--- DATA FOR THIS TASK Enclosed Below ---
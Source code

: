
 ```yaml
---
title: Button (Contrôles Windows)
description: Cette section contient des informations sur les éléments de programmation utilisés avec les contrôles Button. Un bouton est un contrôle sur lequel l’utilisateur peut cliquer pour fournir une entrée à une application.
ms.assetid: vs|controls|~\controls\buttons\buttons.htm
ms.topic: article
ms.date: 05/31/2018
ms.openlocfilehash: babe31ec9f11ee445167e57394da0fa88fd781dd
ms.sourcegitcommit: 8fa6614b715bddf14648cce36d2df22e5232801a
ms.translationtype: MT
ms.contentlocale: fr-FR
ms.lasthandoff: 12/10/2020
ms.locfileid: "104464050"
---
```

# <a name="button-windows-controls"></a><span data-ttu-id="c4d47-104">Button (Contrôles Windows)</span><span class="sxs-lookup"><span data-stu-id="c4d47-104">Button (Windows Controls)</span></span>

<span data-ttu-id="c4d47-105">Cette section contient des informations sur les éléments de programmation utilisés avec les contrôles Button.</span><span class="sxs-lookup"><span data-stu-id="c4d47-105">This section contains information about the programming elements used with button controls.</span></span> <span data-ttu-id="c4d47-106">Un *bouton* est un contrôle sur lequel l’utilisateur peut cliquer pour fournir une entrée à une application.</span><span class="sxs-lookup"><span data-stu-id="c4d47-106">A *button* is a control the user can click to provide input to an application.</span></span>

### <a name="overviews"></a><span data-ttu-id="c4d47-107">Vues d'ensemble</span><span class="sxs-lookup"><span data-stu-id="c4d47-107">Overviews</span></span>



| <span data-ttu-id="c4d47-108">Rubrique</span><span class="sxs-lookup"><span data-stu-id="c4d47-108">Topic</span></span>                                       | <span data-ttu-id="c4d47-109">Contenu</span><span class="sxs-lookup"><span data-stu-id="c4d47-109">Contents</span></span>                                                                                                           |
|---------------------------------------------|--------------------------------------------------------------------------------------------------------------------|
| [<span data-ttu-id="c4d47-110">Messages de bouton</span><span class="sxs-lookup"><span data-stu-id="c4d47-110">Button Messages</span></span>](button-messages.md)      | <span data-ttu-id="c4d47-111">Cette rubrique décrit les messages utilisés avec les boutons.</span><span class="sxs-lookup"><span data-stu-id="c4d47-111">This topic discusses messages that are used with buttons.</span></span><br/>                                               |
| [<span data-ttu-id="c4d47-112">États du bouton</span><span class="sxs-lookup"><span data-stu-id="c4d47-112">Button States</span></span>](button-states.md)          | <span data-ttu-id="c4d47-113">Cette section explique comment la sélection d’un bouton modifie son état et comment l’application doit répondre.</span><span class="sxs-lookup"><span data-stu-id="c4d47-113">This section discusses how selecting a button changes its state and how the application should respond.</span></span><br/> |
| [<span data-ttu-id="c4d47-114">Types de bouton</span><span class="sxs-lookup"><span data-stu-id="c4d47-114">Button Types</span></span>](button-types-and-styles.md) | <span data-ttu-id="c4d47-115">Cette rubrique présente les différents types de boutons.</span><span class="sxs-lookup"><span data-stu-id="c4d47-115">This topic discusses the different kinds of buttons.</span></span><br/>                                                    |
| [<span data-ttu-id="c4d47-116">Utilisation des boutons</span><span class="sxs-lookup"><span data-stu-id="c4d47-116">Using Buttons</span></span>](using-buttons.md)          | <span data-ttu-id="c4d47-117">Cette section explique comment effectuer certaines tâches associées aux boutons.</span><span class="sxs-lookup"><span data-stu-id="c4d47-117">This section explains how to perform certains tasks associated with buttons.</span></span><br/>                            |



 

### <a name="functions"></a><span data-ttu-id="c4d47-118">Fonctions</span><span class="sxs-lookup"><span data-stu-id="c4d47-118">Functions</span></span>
--- End of Enclosed DATA FOR THIS TASK ---
--- DATA FOR THIS TASK Enclosed Below ---
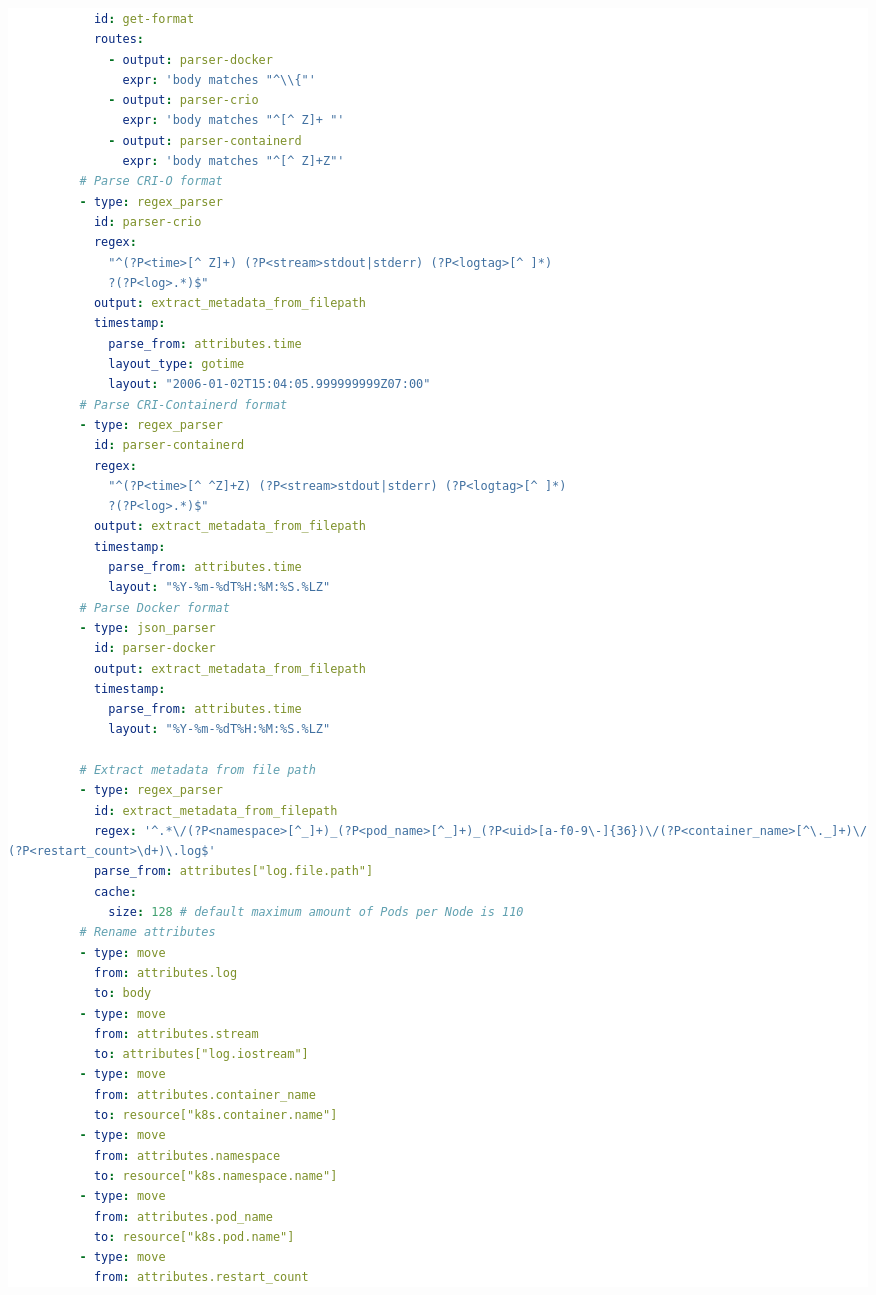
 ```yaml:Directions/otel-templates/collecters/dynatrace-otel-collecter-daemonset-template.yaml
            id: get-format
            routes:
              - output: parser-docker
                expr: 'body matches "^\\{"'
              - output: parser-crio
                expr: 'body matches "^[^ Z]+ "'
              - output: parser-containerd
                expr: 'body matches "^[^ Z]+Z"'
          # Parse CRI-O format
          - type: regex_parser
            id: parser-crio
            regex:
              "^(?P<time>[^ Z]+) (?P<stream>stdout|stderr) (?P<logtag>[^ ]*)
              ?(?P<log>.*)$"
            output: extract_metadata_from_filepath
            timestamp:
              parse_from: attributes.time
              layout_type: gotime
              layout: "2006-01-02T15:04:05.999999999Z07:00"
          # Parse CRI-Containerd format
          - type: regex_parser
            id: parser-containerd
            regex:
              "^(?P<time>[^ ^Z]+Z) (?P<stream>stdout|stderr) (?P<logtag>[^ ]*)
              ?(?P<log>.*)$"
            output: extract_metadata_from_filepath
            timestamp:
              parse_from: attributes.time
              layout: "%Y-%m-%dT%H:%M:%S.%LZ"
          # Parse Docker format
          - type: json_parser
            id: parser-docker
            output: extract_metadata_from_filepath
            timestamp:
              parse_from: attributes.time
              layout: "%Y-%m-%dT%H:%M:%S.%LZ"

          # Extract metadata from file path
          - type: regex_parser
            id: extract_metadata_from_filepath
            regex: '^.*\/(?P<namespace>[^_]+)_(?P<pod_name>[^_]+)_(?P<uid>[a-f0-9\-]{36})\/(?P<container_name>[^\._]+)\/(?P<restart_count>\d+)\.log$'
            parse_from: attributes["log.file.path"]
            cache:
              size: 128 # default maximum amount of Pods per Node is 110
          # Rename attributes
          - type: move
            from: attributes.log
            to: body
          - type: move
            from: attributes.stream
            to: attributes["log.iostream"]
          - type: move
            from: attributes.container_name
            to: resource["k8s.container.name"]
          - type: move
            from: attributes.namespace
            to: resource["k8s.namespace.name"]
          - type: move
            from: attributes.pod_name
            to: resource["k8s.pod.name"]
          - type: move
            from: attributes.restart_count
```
--- End of Enclosed DATA FOR THIS TASK ---
- ASSIGNMENT -
Count how many lines of the listing above include the word "matches", then reply with that count and no other text.

- RESULT OF THE EXERCISE -
3